◆ BRIEF: Reproduce the data that follows in its entirety, character for character.

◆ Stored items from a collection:
· · · · ·

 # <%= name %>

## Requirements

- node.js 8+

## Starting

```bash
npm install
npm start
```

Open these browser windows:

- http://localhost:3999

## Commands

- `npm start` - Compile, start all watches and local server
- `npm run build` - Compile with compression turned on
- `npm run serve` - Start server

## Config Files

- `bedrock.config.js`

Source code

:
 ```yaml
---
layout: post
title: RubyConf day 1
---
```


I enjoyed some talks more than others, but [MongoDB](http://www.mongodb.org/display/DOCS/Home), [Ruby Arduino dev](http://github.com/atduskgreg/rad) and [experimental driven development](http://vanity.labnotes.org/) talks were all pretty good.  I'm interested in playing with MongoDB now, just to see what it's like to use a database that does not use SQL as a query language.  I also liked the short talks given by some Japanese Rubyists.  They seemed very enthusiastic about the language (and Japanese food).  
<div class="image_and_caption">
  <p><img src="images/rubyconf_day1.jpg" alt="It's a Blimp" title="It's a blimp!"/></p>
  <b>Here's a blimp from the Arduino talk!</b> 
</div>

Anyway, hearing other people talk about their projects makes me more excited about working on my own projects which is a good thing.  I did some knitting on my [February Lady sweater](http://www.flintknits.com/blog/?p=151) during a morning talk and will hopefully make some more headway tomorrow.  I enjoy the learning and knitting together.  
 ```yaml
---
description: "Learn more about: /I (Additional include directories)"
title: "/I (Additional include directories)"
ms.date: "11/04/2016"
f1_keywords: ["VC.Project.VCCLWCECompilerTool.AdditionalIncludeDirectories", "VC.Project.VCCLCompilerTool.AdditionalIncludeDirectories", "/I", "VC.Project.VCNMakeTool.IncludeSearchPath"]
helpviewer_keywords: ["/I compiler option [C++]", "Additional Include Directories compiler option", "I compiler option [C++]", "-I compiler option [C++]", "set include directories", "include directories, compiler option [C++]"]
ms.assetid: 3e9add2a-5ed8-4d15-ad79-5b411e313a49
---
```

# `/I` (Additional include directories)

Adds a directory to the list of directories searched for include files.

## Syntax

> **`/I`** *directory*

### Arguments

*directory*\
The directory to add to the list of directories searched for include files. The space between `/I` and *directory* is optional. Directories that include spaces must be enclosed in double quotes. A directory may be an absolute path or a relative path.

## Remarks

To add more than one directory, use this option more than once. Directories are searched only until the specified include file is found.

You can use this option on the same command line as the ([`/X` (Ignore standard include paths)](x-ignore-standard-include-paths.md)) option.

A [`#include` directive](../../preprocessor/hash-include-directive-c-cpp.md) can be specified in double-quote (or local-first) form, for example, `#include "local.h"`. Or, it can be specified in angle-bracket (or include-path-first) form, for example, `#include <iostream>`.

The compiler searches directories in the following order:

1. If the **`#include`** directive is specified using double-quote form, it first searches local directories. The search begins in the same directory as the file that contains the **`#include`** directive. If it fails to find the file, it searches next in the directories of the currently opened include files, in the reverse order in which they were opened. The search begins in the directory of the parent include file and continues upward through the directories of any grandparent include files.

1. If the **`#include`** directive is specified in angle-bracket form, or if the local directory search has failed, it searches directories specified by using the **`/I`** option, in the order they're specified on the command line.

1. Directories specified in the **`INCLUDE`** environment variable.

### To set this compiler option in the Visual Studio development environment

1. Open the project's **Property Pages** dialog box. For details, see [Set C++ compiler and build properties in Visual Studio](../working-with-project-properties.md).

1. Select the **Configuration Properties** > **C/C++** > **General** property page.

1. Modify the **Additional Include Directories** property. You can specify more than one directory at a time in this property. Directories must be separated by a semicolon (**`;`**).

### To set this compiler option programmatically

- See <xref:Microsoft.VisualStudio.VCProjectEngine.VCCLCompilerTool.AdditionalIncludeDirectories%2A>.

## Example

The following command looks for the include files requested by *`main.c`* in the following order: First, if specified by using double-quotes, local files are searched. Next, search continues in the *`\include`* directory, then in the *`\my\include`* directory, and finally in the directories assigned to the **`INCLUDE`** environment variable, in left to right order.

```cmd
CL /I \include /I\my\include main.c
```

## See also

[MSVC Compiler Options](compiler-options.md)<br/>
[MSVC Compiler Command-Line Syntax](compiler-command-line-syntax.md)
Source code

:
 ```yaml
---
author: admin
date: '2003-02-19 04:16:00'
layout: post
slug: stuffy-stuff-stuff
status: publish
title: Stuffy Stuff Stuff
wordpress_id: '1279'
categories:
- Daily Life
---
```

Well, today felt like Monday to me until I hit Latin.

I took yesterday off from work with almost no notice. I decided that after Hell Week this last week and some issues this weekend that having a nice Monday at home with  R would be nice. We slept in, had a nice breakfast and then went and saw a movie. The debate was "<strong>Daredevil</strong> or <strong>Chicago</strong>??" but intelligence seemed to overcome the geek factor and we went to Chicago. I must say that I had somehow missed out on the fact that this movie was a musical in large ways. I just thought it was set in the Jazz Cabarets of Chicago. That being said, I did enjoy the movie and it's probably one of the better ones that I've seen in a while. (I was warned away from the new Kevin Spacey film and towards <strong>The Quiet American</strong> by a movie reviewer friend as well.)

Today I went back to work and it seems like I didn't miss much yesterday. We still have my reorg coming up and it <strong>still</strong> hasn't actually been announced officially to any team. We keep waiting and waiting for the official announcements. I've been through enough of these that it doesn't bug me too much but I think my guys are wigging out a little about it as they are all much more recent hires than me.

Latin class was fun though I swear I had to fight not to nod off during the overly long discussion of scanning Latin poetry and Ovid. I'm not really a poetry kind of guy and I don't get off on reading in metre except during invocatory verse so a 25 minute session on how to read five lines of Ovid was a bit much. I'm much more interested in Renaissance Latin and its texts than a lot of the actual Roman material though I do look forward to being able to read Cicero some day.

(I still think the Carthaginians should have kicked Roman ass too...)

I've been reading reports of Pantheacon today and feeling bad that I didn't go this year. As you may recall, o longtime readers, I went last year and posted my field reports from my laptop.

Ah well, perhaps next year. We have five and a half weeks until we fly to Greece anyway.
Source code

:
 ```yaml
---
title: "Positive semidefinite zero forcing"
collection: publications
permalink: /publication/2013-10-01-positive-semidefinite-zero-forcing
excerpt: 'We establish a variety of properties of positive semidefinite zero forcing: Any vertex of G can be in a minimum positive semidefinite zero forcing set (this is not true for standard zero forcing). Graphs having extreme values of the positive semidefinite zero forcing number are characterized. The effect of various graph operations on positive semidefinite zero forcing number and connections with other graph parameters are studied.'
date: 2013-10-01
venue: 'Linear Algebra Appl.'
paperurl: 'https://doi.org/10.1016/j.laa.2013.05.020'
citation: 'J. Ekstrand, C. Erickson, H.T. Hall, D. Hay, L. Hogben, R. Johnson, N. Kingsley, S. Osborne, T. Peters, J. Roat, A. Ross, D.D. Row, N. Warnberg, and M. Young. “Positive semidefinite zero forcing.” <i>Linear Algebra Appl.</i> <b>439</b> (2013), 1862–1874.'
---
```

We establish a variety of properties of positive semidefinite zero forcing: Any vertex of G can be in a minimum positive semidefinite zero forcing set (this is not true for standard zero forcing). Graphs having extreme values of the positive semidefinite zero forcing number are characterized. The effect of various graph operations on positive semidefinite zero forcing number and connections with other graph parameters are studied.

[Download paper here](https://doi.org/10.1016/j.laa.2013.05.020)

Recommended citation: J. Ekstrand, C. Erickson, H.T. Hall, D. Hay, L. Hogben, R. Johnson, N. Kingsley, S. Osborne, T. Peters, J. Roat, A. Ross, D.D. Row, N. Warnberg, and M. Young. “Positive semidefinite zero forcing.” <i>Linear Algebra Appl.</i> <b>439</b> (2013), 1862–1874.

· · · · ·

◆ RESULT OF THE TASK:
 # <%= name %>

## Requirements

- node.js 8+

## Starting

```bash
npm install
npm start
```

Open these browser windows:

- http://localhost:3999

## Commands

- `npm start` - Compile, start all watches and local server
- `npm run build` - Compile with compression turned on
- `npm run serve` - Start server

## Config Files

- `bedrock.config.js`

Source code

:
 ```yaml
---
layout: post
title: RubyConf day 1
---
```


I enjoyed some talks more than others, but [MongoDB](http://www.mongodb.org/display/DOCS/Home), [Ruby Arduino dev](http://github.com/atduskgreg/rad) and [experimental driven development](http://vanity.labnotes.org/) talks were all pretty good.  I'm interested in playing with MongoDB now, just to see what it's like to use a database that does not use SQL as a query language.  I also liked the short talks given by some Japanese Rubyists.  They seemed very enthusiastic about the language (and Japanese food).  
<div class="image_and_caption">
  <p><img src="images/rubyconf_day1.jpg" alt="It's a Blimp" title="It's a blimp!"/></p>
  <b>Here's a blimp from the Arduino talk!</b> 
</div>

Anyway, hearing other people talk about their projects makes me more excited about working on my own projects which is a good thing.  I did some knitting on my [February Lady sweater](http://www.flintknits.com/blog/?p=151) during a morning talk and will hopefully make some more headway tomorrow.  I enjoy the learning and knitting together.  
 ```yaml
---
description: "Learn more about: /I (Additional include directories)"
title: "/I (Additional include directories)"
ms.date: "11/04/2016"
f1_keywords: ["VC.Project.VCCLWCECompilerTool.AdditionalIncludeDirectories", "VC.Project.VCCLCompilerTool.AdditionalIncludeDirectories", "/I", "VC.Project.VCNMakeTool.IncludeSearchPath"]
helpviewer_keywords: ["/I compiler option [C++]", "Additional Include Directories compiler option", "I compiler option [C++]", "-I compiler option [C++]", "set include directories", "include directories, compiler option [C++]"]
ms.assetid: 3e9add2a-5ed8-4d15-ad79-5b411e313a49
---
```

# `/I` (Additional include directories)

Adds a directory to the list of directories searched for include files.

## Syntax

> **`/I`** *directory*

### Arguments

*directory*\
The directory to add to the list of directories searched for include files. The space between `/I` and *directory* is optional. Directories that include spaces must be enclosed in double quotes. A directory may be an absolute path or a relative path.

## Remarks

To add more than one directory, use this option more than once. Directories are searched only until the specified include file is found.

You can use this option on the same command line as the ([`/X` (Ignore standard include paths)](x-ignore-standard-include-paths.md)) option.

A [`#include` directive](../../preprocessor/hash-include-directive-c-cpp.md) can be specified in double-quote (or local-first) form, for example, `#include "local.h"`. Or, it can be specified in angle-bracket (or include-path-first) form, for example, `#include <iostream>`.

The compiler searches directories in the following order:

1. If the **`#include`** directive is specified using double-quote form, it first searches local directories. The search begins in the same directory as the file that contains the **`#include`** directive. If it fails to find the file, it searches next in the directories of the currently opened include files, in the reverse order in which they were opened. The search begins in the directory of the parent include file and continues upward through the directories of any grandparent include files.

1. If the **`#include`** directive is specified in angle-bracket form, or if the local directory search has failed, it searches directories specified by using the **`/I`** option, in the order they're specified on the command line.

1. Directories specified in the **`INCLUDE`** environment variable.

### To set this compiler option in the Visual Studio development environment

1. Open the project's **Property Pages** dialog box. For details, see [Set C++ compiler and build properties in Visual Studio](../working-with-project-properties.md).

1. Select the **Configuration Properties** > **C/C++** > **General** property page.

1. Modify the **Additional Include Directories** property. You can specify more than one directory at a time in this property. Directories must be separated by a semicolon (**`;`**).

### To set this compiler option programmatically

- See <xref:Microsoft.VisualStudio.VCProjectEngine.VCCLCompilerTool.AdditionalIncludeDirectories%2A>.

## Example

The following command looks for the include files requested by *`main.c`* in the following order: First, if specified by using double-quotes, local files are searched. Next, search continues in the *`\include`* directory, then in the *`\my\include`* directory, and finally in the directories assigned to the **`INCLUDE`** environment variable, in left to right order.

```cmd
CL /I \include /I\my\include main.c
```

## See also

[MSVC Compiler Options](compiler-options.md)<br/>
[MSVC Compiler Command-Line Syntax](compiler-command-line-syntax.md)
Source code

:
 ```yaml
---
author: admin
date: '2003-02-19 04:16:00'
layout: post
slug: stuffy-stuff-stuff
status: publish
title: Stuffy Stuff Stuff
wordpress_id: '1279'
categories:
- Daily Life
---
```

Well, today felt like Monday to me until I hit Latin.

I took yesterday off from work with almost no notice. I decided that after Hell Week this last week and some issues this weekend that having a nice Monday at home with  R would be nice. We slept in, had a nice breakfast and then went and saw a movie. The debate was "<strong>Daredevil</strong> or <strong>Chicago</strong>??" but intelligence seemed to overcome the geek factor and we went to Chicago. I must say that I had somehow missed out on the fact that this movie was a musical in large ways. I just thought it was set in the Jazz Cabarets of Chicago. That being said, I did enjoy the movie and it's probably one of the better ones that I've seen in a while. (I was warned away from the new Kevin Spacey film and towards <strong>The Quiet American</strong> by a movie reviewer friend as well.)

Today I went back to work and it seems like I didn't miss much yesterday. We still have my reorg coming up and it <strong>still</strong> hasn't actually been announced officially to any team. We keep waiting and waiting for the official announcements. I've been through enough of these that it doesn't bug me too much but I think my guys are wigging out a little about it as they are all much more recent hires than me.

Latin class was fun though I swear I had to fight not to nod off during the overly long discussion of scanning Latin poetry and Ovid. I'm not really a poetry kind of guy and I don't get off on reading in metre except during invocatory verse so a 25 minute session on how to read five lines of Ovid was a bit much. I'm much more interested in Renaissance Latin and its texts than a lot of the actual Roman material though I do look forward to being able to read Cicero some day.

(I still think the Carthaginians should have kicked Roman ass too...)

I've been reading reports of Pantheacon today and feeling bad that I didn't go this year. As you may recall, o longtime readers, I went last year and posted my field reports from my laptop.

Ah well, perhaps next year. We have five and a half weeks until we fly to Greece anyway.
Source code

:
 ```yaml
---
title: "Positive semidefinite zero forcing"
collection: publications
permalink: /publication/2013-10-01-positive-semidefinite-zero-forcing
excerpt: 'We establish a variety of properties of positive semidefinite zero forcing: Any vertex of G can be in a minimum positive semidefinite zero forcing set (this is not true for standard zero forcing). Graphs having extreme values of the positive semidefinite zero forcing number are characterized. The effect of various graph operations on positive semidefinite zero forcing number and connections with other graph parameters are studied.'
date: 2013-10-01
venue: 'Linear Algebra Appl.'
paperurl: 'https://doi.org/10.1016/j.laa.2013.05.020'
citation: 'J. Ekstrand, C. Erickson, H.T. Hall, D. Hay, L. Hogben, R. Johnson, N. Kingsley, S. Osborne, T. Peters, J. Roat, A. Ross, D.D. Row, N. Warnberg, and M. Young. “Positive semidefinite zero forcing.” <i>Linear Algebra Appl.</i> <b>439</b> (2013), 1862–1874.'
---
```

We establish a variety of properties of positive semidefinite zero forcing: Any vertex of G can be in a minimum positive semidefinite zero forcing set (this is not true for standard zero forcing). Graphs having extreme values of the positive semidefinite zero forcing number are characterized. The effect of various graph operations on positive semidefinite zero forcing number and connections with other graph parameters are studied.

[Download paper here](https://doi.org/10.1016/j.laa.2013.05.020)

Recommended citation: J. Ekstrand, C. Erickson, H.T. Hall, D. Hay, L. Hogben, R. Johnson, N. Kingsley, S. Osborne, T. Peters, J. Roat, A. Ross, D.D. Row, N. Warnberg, and M. Young. “Positive semidefinite zero forcing.” <i>Linear Algebra Appl.</i> <b>439</b> (2013), 1862–1874.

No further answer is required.